Finalmente, decidí sentarme en un
banco en el sendero central, casi frente a la alegre fuente, a unos pocos
metros de la tejedora de bufandas. Una vez acomodada, saqué mi libro y empecé a
leer. La sensación de leer en un lugar abierto es siempre increíble: sentir el
sol en mis mejillas, la brisa en mi cabello, el sonido del agua de la fuente,
el verde que se puede divisar como marco a mi libro. Leí, leí mucho, leí
durante horas, leí un poco más, y seguí leyendo. Leí sin interrupción.
Disfrutando a cada instante la experiencia sensorial. Cuando sentí la necesidad
de detenerme, seguí leyendo. Leí otro tanto. Terminé un capítulo, y seguí
leyendo. En algún momento descubrí que realmente no podía detenerme en mi
acción. Efectivamente no podía parar de leer mi libro, sólo podía levantar la
mirada ocasionalmente, y mirar el paisaje circundante. La plaza parecía la
misma, el corredor, la señora, la muchacha y su perro, la pareja, los niños, el
ajedrez. Pero entonces percibí algo más. Claramente la plaza parecía la misma,
porque de hecho era siempre la misma plaza, pero descubrí otra cosa, las
personas en la plaza, sus habitantes, eran también siempre los mismos, nunca
había reparado en que además de la evidente rutina, estas personas parecían no
hacer otra cosa más que la que habían venido a hacer. Los niños juegan y sólo
juegan mientras su madre únicamente los observa, vigilante. La señora no se
detiene en ningún momento a descansar o a refrescarse en su laboriosa tarea. La
pareja se besa y se acaricia durante horas y horas (entiendo que eso no ha de
ser tan anormal). El perro no descansa tampoco, y sigue recorriendo la plaza a
la par de su dueña, también incansable. El corredor debe tener músculos de
acero y unos pulmones de novela, porque nadie más podría resistir ese ritmo de
ejercicio. El torneo de ajedrez no termina nunca. Nunca. Nunca.

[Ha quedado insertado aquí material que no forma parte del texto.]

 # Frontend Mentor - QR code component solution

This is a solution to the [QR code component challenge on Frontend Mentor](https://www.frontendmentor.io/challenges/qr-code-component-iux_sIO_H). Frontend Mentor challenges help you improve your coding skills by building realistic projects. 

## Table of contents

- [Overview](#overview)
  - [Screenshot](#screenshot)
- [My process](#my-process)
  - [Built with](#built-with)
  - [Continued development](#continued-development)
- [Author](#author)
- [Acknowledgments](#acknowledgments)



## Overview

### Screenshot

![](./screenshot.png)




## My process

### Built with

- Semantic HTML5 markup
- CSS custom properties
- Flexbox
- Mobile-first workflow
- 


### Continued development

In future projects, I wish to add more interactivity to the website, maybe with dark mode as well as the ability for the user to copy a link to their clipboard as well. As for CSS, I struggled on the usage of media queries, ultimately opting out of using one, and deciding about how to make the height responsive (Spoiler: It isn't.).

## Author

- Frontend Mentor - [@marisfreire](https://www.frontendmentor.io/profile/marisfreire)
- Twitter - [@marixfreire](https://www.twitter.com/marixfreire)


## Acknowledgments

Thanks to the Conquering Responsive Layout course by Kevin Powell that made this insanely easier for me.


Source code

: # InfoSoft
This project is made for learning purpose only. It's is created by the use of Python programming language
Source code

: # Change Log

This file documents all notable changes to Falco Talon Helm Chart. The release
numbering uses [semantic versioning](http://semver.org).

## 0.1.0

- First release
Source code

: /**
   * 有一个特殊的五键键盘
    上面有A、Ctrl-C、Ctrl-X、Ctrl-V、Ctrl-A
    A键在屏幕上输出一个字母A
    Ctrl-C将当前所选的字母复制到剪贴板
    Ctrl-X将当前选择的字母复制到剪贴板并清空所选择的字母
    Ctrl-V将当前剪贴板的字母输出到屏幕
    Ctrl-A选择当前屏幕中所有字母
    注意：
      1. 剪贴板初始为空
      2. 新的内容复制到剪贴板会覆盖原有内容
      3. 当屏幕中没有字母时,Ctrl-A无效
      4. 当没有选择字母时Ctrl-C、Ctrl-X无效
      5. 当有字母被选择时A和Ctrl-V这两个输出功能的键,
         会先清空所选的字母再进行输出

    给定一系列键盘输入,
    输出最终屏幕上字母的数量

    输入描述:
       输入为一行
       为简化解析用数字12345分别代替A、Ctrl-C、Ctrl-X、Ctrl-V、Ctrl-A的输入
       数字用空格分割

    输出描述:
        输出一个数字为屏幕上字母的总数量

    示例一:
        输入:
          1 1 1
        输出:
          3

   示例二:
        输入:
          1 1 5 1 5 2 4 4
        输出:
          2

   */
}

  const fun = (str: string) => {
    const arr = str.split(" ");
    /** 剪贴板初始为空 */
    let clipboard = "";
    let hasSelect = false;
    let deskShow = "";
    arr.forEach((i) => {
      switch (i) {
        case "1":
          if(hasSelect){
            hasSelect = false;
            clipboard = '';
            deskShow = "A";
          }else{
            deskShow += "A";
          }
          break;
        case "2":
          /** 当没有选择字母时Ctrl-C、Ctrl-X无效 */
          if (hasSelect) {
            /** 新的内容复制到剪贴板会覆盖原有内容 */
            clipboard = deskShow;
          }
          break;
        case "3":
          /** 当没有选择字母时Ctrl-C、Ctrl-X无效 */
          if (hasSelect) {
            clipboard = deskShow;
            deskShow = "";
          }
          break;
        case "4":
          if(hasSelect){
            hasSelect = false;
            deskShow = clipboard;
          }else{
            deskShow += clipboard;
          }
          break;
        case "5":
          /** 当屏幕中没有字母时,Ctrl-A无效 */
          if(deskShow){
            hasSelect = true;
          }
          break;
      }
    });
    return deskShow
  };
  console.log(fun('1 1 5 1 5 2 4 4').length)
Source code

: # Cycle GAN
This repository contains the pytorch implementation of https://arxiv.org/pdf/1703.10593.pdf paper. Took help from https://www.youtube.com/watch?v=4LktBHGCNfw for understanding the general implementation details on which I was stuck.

Y ahora llegué yo, a unirme a
este grupo de estereotipos. Una pieza más de la colección de esta plaza. Una
lectora en un banco. Es tan cliché que hasta me avergüenza. Caí como la mejor.
De todas formas, a no temer, no sufro hambre, sed, ni otras necesidades
propiamente humanas. Mi único deseo es realmente el de seguir leyendo, siento
que no puedo hacer otra cosa más. Siento que es mi deber, y mi tarea. Pero
además, siento un terrible aburrimiento. Una vez leí que alguien había muerto
de aburrimiento, pero aquí compruebo que era una falacia. Confío en que todos
en esta plaza estaríamos ya en el otro mundo si esto fuera cierto.
Y sigo aquí, leyendo. Ya perdí la
noción del tiempo, ya no sé si es lunes o domingo, si estuve días, semanas,
meses o años simplemente leyendo mi pequeño libro. Sólo sé esto: si algún día
pasas por una plaza, por más ordinaria que parezca, por favor, te pido que te
detengas a observar a sus habitantes, sus estereotipos. Si ves que tienen la
mirada vacía, sin sentimiento, por favor, sólo míranos. Tengo la esperanza de
que algún día venga alguien a rescatarnos. A rescatarme.